No, not Wu-Tang Clan. I’m talking about those other Bees. You know, that group of British boys calling themselves the Bees/A Band of Bees/The Bees UK. They’re the ones whose DIY debut album, Sunshine Hit Me, knocked everyone off their feet back in 2002. Dark nights, scattered candlelight, and Paul Butler softly singing that he “want[s] to hold you like the sky holds the sun?” Surely you remember them.
Well, they’re back. Although the sextet’s Octopus garnered lukewarm reviews upon its March release earlier this year, the album is nonetheless indicative of a band growing up and growing out. Layered instrumentation runs rampant on stellar tracks such as “Got to Let Go.” A full-blown brass section (fit enough for a trumpet solo), organs, and the vocal melody make this spectacle of funk one of the album’s shining moments.
Then again, “End of the Street” carries over much of what the band found (and lost) through their sophomore LP’s triumph “Chicken Payback.” On the one hand, the animal yelps are still there. Nevertheless, “End of the Street,” while possessing incoherent lyrics, does not come close to capturing “Chicken Payback’s” irritatingly infectious jubilance.
It is hard to write this entry. Sunshine was one of those albums that, well, hit me. Hard. Hearing Butler say “use me like a punch bag” is too much for me even now. And while I wish they had continued down a low-key path, I have to admit they certainly do have a knack for flare.
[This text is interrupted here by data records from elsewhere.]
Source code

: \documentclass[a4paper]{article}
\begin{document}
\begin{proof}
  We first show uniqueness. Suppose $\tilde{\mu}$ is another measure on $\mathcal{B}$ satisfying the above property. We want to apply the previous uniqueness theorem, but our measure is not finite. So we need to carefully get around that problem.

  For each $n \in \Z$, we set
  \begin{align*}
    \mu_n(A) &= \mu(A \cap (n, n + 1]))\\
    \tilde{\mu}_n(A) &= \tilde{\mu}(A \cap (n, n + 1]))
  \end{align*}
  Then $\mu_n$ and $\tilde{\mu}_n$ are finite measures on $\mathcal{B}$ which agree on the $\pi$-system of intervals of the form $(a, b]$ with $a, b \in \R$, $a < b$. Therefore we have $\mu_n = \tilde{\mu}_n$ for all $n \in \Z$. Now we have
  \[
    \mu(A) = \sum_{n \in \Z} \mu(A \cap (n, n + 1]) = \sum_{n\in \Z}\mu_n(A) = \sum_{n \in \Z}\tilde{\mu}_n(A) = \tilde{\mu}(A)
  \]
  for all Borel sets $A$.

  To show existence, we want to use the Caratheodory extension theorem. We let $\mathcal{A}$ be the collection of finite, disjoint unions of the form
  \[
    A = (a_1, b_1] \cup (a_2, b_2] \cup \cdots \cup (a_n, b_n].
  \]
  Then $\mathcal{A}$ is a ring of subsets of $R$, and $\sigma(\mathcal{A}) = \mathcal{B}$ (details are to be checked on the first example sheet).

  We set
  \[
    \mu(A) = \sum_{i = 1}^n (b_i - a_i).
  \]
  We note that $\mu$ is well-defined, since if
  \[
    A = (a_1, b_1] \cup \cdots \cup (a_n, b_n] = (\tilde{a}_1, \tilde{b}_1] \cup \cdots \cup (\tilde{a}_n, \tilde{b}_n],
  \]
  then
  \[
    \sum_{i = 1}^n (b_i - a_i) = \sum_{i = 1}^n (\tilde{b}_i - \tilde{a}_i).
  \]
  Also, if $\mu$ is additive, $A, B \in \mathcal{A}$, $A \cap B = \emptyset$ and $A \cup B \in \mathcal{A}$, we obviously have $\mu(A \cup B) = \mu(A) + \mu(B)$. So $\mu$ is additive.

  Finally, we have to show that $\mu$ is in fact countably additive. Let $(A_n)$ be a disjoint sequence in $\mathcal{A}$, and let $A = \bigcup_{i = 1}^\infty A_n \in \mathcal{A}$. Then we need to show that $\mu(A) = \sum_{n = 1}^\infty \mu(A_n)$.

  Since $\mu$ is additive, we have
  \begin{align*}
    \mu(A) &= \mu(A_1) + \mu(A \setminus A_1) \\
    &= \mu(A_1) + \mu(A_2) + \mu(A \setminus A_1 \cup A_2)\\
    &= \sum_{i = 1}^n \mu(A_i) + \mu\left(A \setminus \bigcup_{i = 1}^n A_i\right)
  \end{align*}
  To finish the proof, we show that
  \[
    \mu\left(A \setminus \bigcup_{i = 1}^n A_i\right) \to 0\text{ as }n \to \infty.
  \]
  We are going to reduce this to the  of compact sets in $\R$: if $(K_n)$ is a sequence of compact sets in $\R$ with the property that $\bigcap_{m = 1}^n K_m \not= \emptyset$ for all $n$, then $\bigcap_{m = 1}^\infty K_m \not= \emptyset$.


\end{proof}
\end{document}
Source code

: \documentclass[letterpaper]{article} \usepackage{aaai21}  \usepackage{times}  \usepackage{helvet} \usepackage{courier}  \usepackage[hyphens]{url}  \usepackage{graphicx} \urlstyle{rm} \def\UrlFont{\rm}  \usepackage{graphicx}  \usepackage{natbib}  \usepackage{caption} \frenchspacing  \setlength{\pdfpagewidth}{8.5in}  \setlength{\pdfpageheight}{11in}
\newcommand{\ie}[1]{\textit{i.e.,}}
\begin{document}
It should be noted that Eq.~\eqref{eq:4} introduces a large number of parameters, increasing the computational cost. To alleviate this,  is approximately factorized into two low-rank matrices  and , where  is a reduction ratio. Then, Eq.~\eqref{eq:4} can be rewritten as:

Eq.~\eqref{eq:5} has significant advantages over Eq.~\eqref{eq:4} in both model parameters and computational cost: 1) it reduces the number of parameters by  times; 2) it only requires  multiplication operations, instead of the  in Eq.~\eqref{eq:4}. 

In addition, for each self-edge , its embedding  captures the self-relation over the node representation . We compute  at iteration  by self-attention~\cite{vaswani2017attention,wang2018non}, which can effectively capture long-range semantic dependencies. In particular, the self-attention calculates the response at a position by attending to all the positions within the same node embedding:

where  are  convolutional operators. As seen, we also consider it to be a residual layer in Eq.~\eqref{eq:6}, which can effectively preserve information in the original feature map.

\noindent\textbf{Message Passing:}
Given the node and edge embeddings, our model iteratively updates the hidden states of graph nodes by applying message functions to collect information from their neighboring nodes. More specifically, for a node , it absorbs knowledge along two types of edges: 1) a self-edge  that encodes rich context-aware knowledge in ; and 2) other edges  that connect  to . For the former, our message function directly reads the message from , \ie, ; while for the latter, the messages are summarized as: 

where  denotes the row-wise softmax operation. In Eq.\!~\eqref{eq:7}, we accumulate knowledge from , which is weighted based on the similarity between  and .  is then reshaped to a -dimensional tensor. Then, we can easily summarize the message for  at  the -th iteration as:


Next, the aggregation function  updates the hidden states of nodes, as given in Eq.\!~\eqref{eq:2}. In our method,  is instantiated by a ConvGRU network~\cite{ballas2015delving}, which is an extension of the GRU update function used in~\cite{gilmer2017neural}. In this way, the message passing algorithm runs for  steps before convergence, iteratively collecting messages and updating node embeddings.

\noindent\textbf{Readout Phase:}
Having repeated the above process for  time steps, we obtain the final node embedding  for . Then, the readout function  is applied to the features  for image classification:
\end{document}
And flare sells; people can perform a number of marketable active verbs (e.g. exercise, dance) to flare. The problem is a lack of consistency and/or stamina. Both Free the Bees and Octopus have enough sparkle on them (production-wise as well) for an EP, but the lulls fall flat, and comparing “(This Is For The) Better Days” to Sunshine’s “Sweet Like A Champion” leaves me wanting.
I never know what to say to people who clamor about whether I should praise a throwback band. They always holler, “What do the Bees bring that’s new?” Tons, in my opinion. Newness isn’t the issue—direction is. If Sunshine was as forward as this band could go, then I see no problem with them going back, having fun, and making oft-entertaining albums.